Artist Andy Peluso would never call himself an artist.
But when you point to his work and his life as proof to remind him that he is, in fact, an artist, he tends to sheepishly, wordlessly concede.
At 67 years old, the New Jersey-born lifelong horse trainer has “retired” into full-time artistry from his home in upstate New York. In 1980, after a decade of on-the-road horse racing circuits, he took a stationary trainer job and relocated there to raise his children, moving into a modest home on idyllic, privately owned farmland. Residential development companies have since built out the surrounding acreage, with his lot having been written into the contracts for sales of the property three times over.
Most recently, with a new home being erected on the gated community he’s circumstantially – and comparatively, modestly – a part of, Andy has found both inspiration and obsession in the dumpsters of excess construction materials on the build site.
Andy’s art practice exists squarely within the outsider art movement.
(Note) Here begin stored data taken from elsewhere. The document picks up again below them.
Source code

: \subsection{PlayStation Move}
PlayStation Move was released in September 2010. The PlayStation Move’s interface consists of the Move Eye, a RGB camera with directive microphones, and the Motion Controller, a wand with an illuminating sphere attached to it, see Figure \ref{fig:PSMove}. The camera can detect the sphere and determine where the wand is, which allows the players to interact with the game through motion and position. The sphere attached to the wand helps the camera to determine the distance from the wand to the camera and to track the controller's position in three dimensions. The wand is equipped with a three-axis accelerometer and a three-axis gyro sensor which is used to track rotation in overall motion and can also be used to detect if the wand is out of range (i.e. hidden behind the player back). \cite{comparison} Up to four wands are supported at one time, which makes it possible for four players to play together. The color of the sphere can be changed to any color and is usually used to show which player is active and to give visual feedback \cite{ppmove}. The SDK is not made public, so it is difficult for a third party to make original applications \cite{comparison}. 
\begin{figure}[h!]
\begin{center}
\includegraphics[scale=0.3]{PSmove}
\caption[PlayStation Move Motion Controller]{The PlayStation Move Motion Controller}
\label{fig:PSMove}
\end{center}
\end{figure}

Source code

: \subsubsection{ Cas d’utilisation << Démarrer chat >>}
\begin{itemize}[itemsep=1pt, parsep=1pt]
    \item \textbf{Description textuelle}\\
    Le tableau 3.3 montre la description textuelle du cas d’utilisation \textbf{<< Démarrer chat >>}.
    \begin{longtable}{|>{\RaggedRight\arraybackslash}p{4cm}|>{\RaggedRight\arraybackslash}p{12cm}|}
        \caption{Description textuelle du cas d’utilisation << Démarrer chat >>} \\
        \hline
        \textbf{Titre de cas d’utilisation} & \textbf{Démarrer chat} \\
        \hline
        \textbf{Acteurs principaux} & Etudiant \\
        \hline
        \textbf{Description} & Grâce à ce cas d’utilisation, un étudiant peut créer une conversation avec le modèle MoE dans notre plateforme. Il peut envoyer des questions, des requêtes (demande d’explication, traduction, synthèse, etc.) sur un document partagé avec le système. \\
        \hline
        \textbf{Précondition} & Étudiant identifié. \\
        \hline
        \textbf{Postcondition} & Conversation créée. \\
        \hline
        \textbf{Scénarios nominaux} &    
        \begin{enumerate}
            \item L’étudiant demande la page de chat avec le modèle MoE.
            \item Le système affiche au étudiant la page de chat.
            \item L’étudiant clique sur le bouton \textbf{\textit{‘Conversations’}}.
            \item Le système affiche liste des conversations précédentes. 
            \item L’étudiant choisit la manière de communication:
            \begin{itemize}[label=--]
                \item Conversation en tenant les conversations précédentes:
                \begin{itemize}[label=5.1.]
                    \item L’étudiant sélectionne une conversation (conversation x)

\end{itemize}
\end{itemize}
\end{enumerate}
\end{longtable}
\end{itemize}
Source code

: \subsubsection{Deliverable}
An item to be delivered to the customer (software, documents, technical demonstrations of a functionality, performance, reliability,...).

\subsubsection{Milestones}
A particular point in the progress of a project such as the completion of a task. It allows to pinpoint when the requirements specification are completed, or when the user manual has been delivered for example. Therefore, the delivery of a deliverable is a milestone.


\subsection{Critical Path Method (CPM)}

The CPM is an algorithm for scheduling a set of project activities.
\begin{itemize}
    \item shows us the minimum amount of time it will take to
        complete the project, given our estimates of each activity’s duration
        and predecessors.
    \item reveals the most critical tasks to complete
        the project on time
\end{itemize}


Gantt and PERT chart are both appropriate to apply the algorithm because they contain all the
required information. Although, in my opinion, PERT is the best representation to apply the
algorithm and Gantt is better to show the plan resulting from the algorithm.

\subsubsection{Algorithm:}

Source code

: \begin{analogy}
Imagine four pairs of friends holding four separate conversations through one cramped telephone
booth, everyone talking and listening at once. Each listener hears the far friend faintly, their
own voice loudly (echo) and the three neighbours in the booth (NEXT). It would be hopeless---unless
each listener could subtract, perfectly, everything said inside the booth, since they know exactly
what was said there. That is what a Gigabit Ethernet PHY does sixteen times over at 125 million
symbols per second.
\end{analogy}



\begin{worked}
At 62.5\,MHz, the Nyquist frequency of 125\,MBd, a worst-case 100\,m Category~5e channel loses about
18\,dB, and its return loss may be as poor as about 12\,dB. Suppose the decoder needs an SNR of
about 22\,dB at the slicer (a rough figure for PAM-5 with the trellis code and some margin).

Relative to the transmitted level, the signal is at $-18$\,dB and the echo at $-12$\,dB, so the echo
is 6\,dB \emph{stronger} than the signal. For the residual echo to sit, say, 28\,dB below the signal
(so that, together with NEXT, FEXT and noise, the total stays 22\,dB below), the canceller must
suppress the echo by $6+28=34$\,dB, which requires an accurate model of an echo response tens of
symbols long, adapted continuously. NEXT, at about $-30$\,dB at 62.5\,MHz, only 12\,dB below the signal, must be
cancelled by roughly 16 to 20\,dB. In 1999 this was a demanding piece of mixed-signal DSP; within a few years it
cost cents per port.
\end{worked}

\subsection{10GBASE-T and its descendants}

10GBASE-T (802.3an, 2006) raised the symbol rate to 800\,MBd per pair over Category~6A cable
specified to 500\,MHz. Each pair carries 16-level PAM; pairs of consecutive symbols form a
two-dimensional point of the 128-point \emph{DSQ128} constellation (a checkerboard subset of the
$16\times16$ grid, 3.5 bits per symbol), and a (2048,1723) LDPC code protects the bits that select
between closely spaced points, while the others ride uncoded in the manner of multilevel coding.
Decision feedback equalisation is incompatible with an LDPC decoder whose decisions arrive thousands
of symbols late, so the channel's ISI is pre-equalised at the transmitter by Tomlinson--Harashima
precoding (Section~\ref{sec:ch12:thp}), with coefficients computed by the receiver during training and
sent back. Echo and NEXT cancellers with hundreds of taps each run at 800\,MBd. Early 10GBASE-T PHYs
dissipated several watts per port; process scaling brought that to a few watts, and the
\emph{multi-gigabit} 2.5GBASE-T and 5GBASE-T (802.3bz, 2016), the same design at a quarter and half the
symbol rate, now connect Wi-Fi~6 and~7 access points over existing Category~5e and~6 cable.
His work reminiscences of Hawkins Bolden’s found-medium assemblages, or Richard Shaw’s porcelain renditions of the mundane, complete with the whimsy of a street-art caricaturist. The sculptures he creates are assertions on culture – equally as substantial in form as they are in concept – and are heavily influenced by history, Western pop culture and, perhaps most prominently, music.
Alongside creating art and working with world-renowned race horses, Andy has also been a life-long “sofa” music-maker himself, particularly songwriter and guitarist. Add that to the list of his other professional and/or recreational pursuits over the years: industrial designer, vintage furniture and one-of-a-kind “junk” dealer, USPS mailperson, manure scooper, illustrator, forager, farmhand, property manager and – most proudly – father.
He keeps a notebook bedside, each night falling asleep as he jots out his musings. He will continue to do so, turning thoughts into art (which he will not call it) until he runs out of ideas, stuff, or fumes – whichever’s first.